--- WHAT YOU NEED TO DO ---
Lines from the beginning of the data through the line containing "Com a conclusão" are to be copied exactly, with no other line included.

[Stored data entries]
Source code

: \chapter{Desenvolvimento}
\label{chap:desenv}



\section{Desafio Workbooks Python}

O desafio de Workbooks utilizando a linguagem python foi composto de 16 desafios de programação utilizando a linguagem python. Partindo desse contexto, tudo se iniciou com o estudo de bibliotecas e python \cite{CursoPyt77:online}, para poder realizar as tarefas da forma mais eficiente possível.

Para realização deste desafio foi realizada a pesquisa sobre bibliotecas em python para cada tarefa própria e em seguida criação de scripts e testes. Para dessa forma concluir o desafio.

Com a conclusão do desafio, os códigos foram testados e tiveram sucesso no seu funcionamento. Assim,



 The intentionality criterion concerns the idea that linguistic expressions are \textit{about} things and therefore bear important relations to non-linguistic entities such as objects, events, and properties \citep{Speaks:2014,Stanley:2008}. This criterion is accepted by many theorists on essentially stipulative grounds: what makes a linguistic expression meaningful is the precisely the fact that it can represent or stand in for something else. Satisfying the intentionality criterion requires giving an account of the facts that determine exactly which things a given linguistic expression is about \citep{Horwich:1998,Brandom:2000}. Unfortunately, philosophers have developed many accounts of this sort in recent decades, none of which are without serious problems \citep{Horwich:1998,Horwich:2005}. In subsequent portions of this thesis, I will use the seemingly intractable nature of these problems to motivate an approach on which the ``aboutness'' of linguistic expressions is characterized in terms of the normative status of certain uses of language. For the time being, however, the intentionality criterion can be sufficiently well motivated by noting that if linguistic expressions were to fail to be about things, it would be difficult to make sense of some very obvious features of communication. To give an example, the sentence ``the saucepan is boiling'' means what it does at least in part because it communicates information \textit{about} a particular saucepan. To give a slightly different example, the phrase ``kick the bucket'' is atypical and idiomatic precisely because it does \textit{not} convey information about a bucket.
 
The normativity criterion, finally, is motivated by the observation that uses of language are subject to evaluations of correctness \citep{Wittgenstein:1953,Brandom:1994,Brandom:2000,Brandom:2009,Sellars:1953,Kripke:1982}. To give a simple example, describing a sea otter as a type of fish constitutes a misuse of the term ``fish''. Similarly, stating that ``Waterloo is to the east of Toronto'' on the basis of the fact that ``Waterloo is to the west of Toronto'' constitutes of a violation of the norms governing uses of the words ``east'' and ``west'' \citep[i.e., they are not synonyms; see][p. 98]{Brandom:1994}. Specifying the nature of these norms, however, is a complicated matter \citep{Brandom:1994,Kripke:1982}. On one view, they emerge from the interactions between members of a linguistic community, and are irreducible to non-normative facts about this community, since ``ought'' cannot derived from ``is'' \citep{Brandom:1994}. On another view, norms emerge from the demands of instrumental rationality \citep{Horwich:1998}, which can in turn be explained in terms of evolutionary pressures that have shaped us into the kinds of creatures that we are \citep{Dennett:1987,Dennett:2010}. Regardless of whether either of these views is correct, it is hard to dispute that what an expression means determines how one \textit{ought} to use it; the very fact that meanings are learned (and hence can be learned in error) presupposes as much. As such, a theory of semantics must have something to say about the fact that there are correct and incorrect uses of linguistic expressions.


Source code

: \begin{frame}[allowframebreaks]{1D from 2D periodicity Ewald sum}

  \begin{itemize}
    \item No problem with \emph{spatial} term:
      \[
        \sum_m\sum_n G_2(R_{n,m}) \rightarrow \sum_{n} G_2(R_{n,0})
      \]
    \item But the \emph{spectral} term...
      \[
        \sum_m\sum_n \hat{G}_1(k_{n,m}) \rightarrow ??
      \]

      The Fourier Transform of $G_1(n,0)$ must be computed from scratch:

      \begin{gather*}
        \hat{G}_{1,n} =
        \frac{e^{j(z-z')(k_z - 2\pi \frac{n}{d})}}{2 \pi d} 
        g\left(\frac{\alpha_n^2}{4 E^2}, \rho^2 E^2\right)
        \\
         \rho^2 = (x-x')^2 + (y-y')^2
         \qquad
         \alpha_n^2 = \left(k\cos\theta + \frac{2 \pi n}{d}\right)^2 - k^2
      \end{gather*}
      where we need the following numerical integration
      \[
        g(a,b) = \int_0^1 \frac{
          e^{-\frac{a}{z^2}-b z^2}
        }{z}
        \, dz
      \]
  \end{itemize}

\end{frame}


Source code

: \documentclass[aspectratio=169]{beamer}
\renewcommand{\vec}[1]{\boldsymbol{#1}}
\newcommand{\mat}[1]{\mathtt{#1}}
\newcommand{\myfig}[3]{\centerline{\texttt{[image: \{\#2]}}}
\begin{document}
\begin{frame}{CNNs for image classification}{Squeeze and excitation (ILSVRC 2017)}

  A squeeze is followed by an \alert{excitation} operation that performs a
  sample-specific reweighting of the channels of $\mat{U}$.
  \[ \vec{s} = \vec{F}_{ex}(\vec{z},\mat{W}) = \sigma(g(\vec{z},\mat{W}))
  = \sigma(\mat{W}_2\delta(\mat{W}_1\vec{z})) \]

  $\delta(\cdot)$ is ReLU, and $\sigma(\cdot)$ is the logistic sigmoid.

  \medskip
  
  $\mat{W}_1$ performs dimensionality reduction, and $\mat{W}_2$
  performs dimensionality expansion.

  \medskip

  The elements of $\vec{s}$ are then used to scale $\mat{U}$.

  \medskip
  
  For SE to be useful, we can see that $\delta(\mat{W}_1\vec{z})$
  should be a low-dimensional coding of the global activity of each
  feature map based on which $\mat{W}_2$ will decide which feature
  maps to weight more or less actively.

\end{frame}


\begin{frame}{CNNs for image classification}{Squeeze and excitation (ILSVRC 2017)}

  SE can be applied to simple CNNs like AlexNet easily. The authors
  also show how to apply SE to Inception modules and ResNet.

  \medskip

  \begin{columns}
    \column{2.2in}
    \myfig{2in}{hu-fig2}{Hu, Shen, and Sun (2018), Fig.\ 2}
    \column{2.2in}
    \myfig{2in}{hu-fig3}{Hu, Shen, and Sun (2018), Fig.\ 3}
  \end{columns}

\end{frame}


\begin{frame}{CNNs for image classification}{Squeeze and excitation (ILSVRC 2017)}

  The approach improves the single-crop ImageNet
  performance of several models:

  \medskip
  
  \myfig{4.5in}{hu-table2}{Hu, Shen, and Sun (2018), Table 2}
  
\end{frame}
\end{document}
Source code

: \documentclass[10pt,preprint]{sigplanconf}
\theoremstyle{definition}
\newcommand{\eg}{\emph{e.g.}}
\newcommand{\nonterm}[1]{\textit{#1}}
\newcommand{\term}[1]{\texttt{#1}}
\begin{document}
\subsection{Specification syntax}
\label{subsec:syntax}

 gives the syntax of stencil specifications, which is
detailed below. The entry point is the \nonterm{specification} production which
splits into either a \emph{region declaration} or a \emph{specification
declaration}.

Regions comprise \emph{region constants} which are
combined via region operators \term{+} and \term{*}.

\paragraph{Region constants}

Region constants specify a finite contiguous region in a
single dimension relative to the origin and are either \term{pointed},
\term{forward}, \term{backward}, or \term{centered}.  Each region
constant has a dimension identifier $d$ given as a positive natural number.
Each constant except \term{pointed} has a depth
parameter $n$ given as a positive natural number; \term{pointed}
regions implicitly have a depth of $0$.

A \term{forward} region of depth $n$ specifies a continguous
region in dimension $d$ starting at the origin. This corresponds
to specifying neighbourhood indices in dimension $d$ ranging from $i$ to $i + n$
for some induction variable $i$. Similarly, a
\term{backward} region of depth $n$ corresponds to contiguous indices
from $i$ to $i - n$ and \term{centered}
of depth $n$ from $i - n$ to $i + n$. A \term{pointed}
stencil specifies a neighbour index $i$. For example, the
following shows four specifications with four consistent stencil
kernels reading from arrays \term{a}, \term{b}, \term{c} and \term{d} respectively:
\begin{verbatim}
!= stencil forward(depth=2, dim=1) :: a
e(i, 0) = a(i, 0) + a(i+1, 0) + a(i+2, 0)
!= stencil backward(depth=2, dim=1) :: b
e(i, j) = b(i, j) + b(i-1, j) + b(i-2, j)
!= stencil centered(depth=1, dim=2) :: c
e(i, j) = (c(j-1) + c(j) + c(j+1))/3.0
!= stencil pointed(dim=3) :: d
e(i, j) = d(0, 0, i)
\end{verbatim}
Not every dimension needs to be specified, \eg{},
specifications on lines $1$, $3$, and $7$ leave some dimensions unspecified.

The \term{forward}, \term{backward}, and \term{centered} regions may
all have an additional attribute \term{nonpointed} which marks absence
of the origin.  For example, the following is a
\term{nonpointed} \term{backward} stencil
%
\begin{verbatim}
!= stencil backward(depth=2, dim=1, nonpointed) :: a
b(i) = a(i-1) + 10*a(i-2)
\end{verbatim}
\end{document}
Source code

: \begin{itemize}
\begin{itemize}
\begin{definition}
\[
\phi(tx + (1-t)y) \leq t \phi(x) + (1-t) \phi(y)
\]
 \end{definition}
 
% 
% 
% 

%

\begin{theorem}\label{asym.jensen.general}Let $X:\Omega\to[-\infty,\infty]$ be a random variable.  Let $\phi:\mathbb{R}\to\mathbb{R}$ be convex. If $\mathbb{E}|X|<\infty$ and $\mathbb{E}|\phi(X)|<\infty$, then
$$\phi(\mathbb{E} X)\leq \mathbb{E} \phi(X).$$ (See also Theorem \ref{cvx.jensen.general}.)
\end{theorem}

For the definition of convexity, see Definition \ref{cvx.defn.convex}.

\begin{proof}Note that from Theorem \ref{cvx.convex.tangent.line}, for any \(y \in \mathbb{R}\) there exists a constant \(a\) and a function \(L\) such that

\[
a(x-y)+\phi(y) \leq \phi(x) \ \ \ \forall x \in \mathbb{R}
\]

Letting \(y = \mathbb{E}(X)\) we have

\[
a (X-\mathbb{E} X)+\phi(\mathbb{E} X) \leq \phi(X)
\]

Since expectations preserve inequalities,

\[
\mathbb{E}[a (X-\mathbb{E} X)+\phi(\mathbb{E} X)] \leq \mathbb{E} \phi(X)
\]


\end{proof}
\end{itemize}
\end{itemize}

--- ANSWER TO THE EXERCISE ---
Source code

: \chapter{Desenvolvimento}
\label{chap:desenv}



\section{Desafio Workbooks Python}

O desafio de Workbooks utilizando a linguagem python foi composto de 16 desafios de programação utilizando a linguagem python. Partindo desse contexto, tudo se iniciou com o estudo de bibliotecas e python \cite{CursoPyt77:online}, para poder realizar as tarefas da forma mais eficiente possível.

Para realização deste desafio foi realizada a pesquisa sobre bibliotecas em python para cada tarefa própria e em seguida criação de scripts e testes. Para dessa forma concluir o desafio.

Com a conclusão do desafio, os códigos foram testados e tiveram sucesso no seu funcionamento. Assim,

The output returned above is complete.